Read through the records. Copy each line that has the word "Java".

==================================================

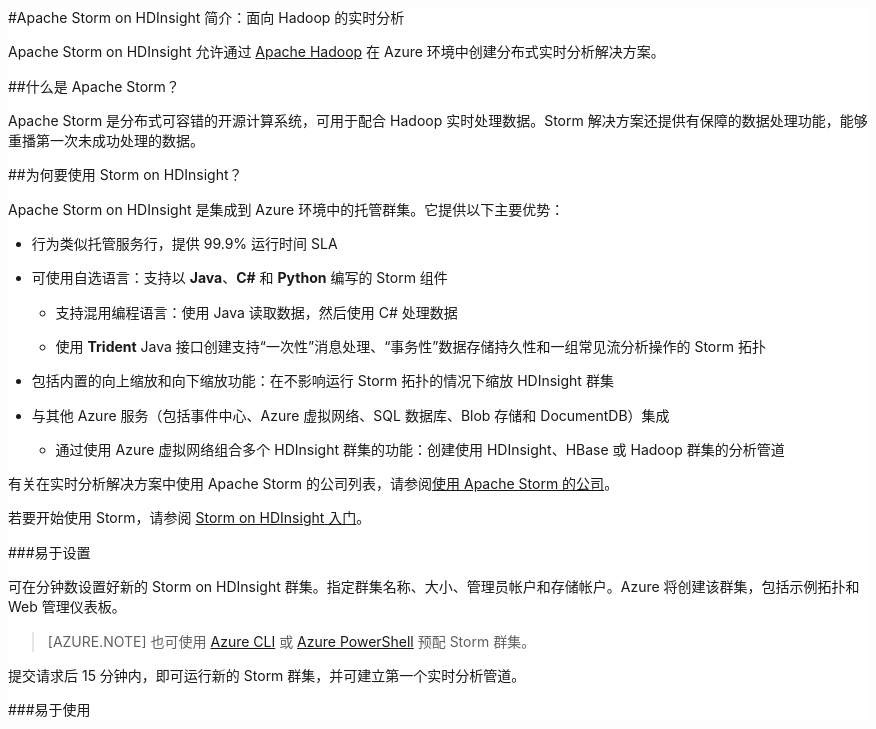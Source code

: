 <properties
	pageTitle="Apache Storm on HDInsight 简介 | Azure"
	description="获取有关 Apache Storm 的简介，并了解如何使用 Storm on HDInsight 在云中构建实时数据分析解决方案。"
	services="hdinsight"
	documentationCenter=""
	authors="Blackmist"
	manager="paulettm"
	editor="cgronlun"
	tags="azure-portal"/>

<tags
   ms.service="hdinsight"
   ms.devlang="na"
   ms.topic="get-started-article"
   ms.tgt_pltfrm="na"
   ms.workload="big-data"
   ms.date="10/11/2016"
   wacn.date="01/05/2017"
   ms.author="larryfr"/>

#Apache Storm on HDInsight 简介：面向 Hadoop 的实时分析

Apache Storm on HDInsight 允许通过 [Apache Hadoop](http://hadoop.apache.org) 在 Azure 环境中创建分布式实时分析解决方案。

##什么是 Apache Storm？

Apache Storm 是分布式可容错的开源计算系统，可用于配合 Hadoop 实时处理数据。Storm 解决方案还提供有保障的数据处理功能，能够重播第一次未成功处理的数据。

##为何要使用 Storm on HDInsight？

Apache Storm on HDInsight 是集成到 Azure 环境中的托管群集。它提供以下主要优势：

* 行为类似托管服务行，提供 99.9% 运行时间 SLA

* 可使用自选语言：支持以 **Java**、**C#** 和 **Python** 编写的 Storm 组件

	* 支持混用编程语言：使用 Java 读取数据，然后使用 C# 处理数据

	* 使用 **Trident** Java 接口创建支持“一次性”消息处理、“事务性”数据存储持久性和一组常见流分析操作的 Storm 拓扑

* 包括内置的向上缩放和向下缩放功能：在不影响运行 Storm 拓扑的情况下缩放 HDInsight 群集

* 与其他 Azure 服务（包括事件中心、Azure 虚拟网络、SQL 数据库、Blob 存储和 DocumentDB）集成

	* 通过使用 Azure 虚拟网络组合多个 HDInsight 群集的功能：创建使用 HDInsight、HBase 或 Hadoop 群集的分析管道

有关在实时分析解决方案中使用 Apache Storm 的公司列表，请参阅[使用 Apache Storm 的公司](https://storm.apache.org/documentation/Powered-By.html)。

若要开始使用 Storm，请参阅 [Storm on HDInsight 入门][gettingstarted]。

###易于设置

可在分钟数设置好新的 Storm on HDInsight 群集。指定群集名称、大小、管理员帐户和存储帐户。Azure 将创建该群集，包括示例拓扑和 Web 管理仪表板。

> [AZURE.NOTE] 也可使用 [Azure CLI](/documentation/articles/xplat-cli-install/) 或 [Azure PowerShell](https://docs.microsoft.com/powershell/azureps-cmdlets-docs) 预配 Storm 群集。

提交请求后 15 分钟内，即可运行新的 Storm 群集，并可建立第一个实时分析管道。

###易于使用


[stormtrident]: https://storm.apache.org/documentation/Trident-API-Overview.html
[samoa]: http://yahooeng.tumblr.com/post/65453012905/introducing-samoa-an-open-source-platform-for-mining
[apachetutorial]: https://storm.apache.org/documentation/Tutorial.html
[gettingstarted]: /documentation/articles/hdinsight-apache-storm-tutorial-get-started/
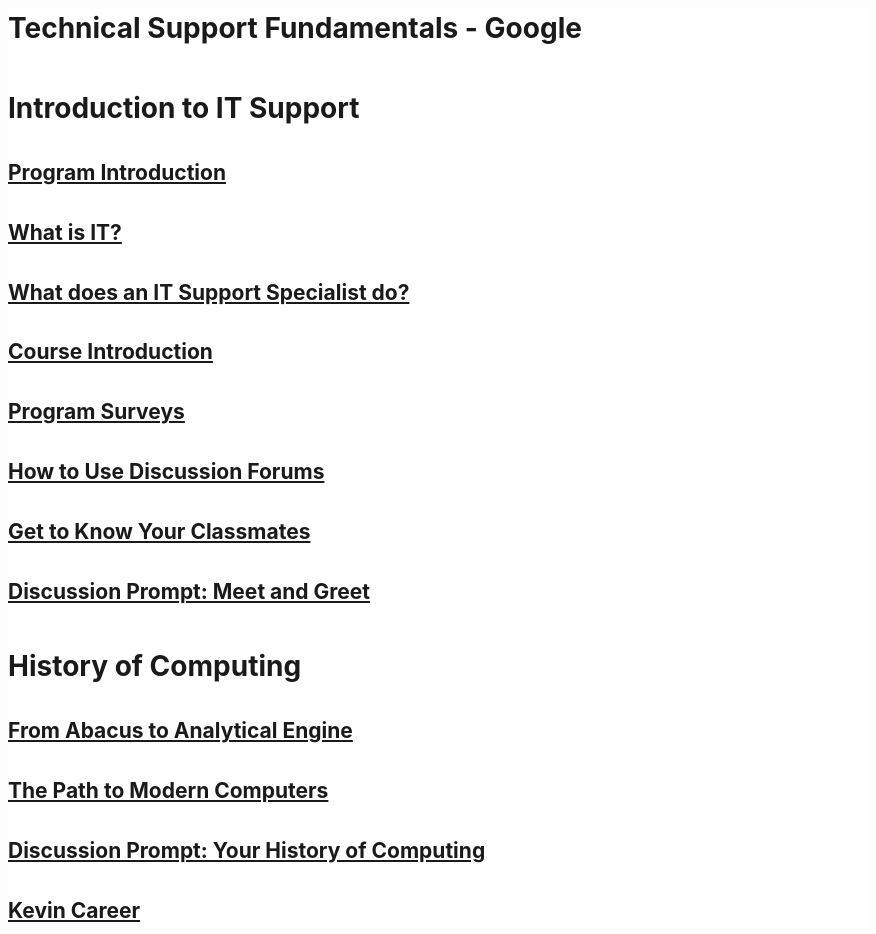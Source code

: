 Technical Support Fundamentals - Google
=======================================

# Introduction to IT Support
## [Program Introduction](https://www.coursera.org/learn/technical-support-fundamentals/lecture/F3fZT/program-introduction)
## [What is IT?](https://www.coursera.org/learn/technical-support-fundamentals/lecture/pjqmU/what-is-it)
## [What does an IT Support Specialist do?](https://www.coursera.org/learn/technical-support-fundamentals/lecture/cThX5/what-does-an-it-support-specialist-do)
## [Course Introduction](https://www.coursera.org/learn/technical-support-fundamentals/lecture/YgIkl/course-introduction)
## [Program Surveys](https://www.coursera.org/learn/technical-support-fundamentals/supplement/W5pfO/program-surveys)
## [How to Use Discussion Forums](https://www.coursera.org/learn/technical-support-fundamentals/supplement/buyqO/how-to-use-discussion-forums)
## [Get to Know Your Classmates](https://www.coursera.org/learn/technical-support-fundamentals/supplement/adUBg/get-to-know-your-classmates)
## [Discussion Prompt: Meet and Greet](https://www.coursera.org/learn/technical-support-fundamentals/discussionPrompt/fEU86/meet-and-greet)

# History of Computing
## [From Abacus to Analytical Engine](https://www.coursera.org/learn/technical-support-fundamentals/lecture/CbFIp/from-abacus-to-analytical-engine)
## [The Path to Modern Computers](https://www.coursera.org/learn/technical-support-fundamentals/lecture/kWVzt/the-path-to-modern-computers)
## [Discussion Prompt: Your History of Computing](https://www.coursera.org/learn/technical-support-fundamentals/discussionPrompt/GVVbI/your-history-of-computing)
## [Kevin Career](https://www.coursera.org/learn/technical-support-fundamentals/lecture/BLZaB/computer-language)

==================================================

Solution for this task |
* 可使用自选语言：支持以 **Java**、**C#** 和 **Python** 编写的 Storm 组件
	* 支持混用编程语言：使用 Java 读取数据，然后使用 C# 处理数据
	* 使用 **Trident** Java 接口创建支持“一次性”消息处理、“事务性”数据存储持久性和一组常见流分析操作的 Storm 拓扑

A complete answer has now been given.